[What you need to do] Taking the line with "2. Developing a" as the start, reproduce every line until the records end, exactly and with nothing added.

(Dataset entries)
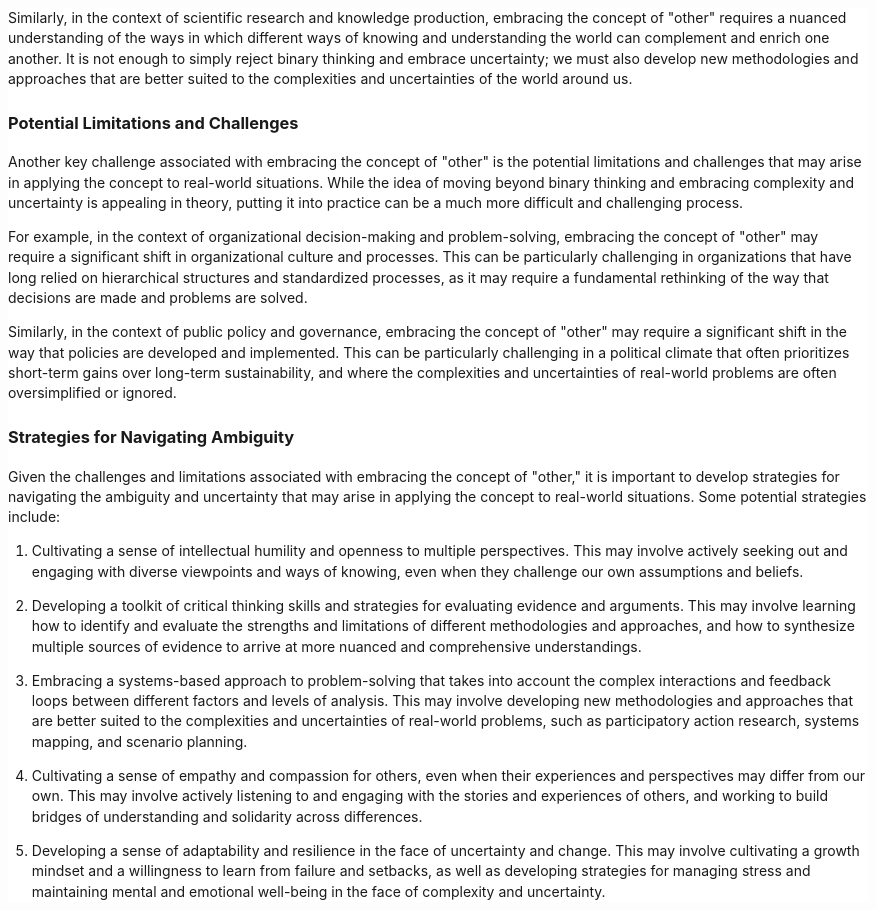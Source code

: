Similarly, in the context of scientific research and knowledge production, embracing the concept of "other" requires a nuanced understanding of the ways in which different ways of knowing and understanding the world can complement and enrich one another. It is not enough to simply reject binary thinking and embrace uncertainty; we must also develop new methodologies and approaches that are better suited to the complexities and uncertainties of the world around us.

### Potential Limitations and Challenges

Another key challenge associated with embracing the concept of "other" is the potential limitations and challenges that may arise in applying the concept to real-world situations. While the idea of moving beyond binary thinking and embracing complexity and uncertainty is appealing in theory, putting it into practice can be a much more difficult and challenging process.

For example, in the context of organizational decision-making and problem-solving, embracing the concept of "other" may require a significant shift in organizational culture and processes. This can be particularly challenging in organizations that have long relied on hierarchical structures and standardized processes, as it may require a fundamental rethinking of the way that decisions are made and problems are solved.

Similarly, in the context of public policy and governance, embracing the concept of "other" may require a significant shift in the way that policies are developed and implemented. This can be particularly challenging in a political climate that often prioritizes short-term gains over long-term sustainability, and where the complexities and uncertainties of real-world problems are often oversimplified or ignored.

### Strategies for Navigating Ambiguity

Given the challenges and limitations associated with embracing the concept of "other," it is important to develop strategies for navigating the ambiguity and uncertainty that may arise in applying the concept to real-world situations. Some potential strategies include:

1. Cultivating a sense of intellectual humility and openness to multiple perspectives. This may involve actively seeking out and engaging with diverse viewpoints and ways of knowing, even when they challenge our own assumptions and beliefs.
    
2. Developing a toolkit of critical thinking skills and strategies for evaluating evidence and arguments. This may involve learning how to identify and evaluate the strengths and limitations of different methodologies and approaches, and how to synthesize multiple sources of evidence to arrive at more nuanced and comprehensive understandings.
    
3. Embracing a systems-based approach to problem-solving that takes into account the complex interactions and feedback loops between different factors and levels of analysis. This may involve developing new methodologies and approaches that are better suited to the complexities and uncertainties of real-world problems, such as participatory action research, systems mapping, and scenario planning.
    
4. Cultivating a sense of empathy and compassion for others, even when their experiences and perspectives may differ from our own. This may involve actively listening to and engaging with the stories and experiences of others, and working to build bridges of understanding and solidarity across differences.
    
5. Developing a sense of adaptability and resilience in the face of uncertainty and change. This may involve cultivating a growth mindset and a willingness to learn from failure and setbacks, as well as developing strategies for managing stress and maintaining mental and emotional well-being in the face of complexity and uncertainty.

[Output for this exercise]
2. Developing a toolkit of critical thinking skills and strategies for evaluating evidence and arguments. This may involve learning how to identify and evaluate the strengths and limitations of different methodologies and approaches, and how to synthesize multiple sources of evidence to arrive at more nuanced and comprehensive understandings.
    
3. Embracing a systems-based approach to problem-solving that takes into account the complex interactions and feedback loops between different factors and levels of analysis. This may involve developing new methodologies and approaches that are better suited to the complexities and uncertainties of real-world problems, such as participatory action research, systems mapping, and scenario planning.
    
4. Cultivating a sense of empathy and compassion for others, even when their experiences and perspectives may differ from our own. This may involve actively listening to and engaging with the stories and experiences of others, and working to build bridges of understanding and solidarity across differences.
    
5. Developing a sense of adaptability and resilience in the face of uncertainty and change. This may involve cultivating a growth mindset and a willingness to learn from failure and setbacks, as well as developing strategies for managing stress and maintaining mental and emotional well-being in the face of complexity and uncertainty.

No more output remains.